Two of the dead were brothers and members of the group the Yellow Dogs, who came to the US from Iran three years ago after appearing in a film about the underground music scene there, according to band manger Ali Salehezadeh.
Another person killed was also a musician but wasn't in the band, and the wounded person was an artist, he said.
The shooter was a member of another band from Iran, the Free Keys, who knew the victims but hadn't spoken to them in months because of a "petty conflict," Salehezadeh said.
"There was a decision not to be around each other," he said. "They were never that close to begin with. ... This was nothing.
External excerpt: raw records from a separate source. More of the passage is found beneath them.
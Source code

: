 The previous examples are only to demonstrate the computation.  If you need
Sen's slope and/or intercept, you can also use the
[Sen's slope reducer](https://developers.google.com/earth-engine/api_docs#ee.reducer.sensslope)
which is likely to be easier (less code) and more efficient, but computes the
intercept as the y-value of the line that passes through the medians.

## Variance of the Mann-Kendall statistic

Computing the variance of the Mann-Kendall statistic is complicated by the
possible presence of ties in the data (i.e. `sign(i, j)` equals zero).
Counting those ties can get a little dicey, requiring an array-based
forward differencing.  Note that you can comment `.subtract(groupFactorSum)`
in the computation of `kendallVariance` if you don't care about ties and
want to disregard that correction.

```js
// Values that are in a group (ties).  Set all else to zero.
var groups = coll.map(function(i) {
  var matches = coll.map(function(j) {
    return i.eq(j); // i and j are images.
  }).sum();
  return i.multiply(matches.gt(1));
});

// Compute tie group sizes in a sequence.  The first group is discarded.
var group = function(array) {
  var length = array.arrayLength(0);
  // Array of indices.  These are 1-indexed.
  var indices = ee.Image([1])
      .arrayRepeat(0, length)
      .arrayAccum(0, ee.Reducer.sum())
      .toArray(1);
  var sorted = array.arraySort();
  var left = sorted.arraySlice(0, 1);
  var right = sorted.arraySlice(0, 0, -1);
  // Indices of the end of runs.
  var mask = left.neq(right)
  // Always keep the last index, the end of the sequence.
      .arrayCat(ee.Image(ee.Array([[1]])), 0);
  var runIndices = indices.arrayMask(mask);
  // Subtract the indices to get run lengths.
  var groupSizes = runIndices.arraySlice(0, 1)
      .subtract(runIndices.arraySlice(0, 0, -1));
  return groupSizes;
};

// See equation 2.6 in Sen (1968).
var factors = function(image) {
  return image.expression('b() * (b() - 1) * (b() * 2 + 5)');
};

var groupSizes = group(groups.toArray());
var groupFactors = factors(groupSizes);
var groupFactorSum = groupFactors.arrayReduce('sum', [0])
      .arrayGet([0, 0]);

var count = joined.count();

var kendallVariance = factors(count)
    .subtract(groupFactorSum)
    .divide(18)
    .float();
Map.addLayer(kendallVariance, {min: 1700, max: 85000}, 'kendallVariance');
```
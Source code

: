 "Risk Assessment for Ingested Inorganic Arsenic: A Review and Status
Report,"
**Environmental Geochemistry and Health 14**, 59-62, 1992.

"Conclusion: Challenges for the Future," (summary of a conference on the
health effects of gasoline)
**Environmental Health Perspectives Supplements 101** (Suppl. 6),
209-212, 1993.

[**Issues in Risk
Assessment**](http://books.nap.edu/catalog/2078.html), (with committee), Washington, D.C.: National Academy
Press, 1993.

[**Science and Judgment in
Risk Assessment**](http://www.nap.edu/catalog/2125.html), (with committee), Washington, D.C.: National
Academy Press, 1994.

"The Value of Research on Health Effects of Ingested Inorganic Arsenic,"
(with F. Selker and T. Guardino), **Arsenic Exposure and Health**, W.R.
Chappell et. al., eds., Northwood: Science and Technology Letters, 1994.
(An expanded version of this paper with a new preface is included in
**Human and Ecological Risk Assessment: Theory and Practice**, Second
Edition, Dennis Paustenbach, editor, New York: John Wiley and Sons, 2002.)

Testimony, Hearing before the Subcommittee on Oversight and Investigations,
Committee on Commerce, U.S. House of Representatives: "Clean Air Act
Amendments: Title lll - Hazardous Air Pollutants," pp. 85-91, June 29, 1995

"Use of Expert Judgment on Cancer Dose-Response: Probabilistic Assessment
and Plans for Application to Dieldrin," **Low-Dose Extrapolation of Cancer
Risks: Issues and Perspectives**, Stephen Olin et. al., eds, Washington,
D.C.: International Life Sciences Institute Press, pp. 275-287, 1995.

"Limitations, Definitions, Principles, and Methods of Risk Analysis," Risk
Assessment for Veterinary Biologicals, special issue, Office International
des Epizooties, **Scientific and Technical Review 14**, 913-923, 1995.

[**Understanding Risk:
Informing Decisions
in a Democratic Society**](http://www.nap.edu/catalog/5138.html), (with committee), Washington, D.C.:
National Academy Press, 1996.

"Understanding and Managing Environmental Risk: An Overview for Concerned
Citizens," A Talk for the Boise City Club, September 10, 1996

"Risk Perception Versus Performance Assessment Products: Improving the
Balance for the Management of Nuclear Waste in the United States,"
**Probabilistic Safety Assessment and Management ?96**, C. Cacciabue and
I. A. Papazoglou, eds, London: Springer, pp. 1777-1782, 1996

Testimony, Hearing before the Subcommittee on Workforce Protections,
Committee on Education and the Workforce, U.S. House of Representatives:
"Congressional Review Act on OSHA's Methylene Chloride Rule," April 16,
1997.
We thought it was all behind us."
Preliminary reports from police were that the shooter had been a member of the Yellow Dogs but was kicked out.
Commissioner Raymond Kelly said it appeared to be a dispute over money, but police were investigating the motive as well as the relationships between the victims and the shooter.
The four victims lived in a row house in East Williamsburg, an industrial Brooklyn neighbourhood home to mostly warehouses where artists can rent cheaper space than in trendier parts of the city.
The shooting happened shortly after midnight. Kelly said the gunman opened fire through a window, then went inside and continued firing.
Police found a 27-year-old man with a gunshot wound to the chest on the second floor. Two others were found shot in the head on the floor above, a 35-year-old and another whose age wasn't immediately known.
A 22-year-old artist was wounded in the arm and was hospitalised in stable condition.
The gunman was found on the roof. An assault-style rifle was found next to the body. Kelly said it had been purchased in upstate New York in 2006 and police were investigating its history.
The names of the victims and the shooter were not immediately released.
The Yellow Dogs played recent gigs in New York at indie rock venues like the Knitting Factory and Brooklyn Bowl, and their dance music sound is a little like Joy Division. Originally from Tehran, they were the subject of a 2009 film, No One Knows about Persian Cats, which told the semi-fictional tale of a band that played illegal rock shows in Tehran.
Photographer Danny Krug said they were nice guys who held down day jobs and played music at night.
"Originally they were from Iran, and they just wanted to play rock music," said Krug, 24, who lives in Brooklyn. "And you can't do that there, so they managed to make their way over here."
The two members who were killed were a guitarist and a drummer who had just received political asylum. The bass player and singer weren't home at the time of the bloodshed and weren't harmed.
Salehezadeh, the band's manager, spent the morning on the phone speaking to the victims' relatives, who were stunned by the violence.
"People don't own guns in Iran," he said. "We don't have this problem there. It doesn't exist."